--- EXERCISE DESCRIPTION ---
Going through the listing below, tally the lines that contain the word "difficult" and give only that figure.

BEGIN

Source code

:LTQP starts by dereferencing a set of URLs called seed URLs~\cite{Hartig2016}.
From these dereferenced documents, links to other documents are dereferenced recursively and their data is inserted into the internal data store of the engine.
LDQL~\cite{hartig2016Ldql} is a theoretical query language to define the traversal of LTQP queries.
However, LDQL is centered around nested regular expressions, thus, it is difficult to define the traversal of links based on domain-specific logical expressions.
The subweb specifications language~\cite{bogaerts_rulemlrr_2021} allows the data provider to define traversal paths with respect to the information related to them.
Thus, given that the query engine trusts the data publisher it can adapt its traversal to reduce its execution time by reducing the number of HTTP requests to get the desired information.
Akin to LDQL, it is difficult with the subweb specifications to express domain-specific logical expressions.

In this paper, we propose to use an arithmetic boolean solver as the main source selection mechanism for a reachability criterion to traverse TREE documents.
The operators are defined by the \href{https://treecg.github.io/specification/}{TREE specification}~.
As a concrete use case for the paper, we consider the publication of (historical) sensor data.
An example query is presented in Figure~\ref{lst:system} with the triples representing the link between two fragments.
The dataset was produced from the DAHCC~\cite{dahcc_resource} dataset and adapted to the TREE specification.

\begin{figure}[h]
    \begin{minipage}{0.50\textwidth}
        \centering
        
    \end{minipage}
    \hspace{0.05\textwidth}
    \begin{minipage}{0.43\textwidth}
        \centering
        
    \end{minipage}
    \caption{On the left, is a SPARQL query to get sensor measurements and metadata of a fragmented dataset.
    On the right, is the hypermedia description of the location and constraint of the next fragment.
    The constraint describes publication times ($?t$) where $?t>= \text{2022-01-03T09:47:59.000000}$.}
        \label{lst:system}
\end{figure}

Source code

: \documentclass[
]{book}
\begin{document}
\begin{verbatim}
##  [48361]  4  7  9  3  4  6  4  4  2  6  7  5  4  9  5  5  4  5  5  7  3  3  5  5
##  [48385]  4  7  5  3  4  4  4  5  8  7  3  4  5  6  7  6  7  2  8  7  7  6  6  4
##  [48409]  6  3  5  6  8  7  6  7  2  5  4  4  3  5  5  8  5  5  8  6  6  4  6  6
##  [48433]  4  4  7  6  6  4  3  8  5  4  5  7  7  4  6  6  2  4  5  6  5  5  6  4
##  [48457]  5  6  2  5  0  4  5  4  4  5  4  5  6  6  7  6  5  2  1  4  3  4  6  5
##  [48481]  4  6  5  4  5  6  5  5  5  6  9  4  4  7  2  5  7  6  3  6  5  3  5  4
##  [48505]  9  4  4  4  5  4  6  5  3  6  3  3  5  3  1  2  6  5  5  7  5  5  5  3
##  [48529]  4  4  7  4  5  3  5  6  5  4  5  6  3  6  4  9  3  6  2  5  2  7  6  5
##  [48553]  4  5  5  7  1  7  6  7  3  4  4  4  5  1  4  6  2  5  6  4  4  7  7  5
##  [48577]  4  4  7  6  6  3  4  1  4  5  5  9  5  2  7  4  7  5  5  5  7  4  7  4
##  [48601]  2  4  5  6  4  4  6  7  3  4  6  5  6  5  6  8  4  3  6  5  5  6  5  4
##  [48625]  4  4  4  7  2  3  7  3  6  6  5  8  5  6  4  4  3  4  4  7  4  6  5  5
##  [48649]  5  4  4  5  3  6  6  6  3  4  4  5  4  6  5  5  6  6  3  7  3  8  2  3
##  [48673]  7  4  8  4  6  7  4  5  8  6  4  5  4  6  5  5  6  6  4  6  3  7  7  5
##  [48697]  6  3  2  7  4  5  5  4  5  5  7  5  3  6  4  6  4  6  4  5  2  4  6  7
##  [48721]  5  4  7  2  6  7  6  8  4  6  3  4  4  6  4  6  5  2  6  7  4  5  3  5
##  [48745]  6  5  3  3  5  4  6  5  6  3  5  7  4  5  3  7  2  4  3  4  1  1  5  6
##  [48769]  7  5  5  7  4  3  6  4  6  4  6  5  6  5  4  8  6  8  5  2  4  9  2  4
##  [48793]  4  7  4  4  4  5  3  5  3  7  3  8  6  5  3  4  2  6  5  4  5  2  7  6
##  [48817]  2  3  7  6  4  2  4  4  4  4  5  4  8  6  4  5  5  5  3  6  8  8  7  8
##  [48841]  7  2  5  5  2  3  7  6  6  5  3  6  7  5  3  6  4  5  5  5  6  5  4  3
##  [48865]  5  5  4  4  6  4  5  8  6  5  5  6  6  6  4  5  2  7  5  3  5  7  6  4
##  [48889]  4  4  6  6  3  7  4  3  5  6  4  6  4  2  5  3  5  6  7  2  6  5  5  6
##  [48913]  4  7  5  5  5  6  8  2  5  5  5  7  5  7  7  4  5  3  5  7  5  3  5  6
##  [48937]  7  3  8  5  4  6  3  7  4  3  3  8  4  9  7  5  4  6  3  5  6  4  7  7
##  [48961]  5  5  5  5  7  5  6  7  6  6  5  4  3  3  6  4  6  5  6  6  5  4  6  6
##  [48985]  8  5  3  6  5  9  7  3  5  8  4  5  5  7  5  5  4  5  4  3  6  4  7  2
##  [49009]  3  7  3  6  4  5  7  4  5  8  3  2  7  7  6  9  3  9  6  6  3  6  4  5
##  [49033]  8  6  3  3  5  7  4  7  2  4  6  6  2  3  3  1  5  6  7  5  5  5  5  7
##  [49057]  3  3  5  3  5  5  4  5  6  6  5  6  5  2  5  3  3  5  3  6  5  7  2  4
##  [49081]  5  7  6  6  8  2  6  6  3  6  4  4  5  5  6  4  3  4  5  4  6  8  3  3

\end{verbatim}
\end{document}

END

--- PROBLEM SOLUTION ---
2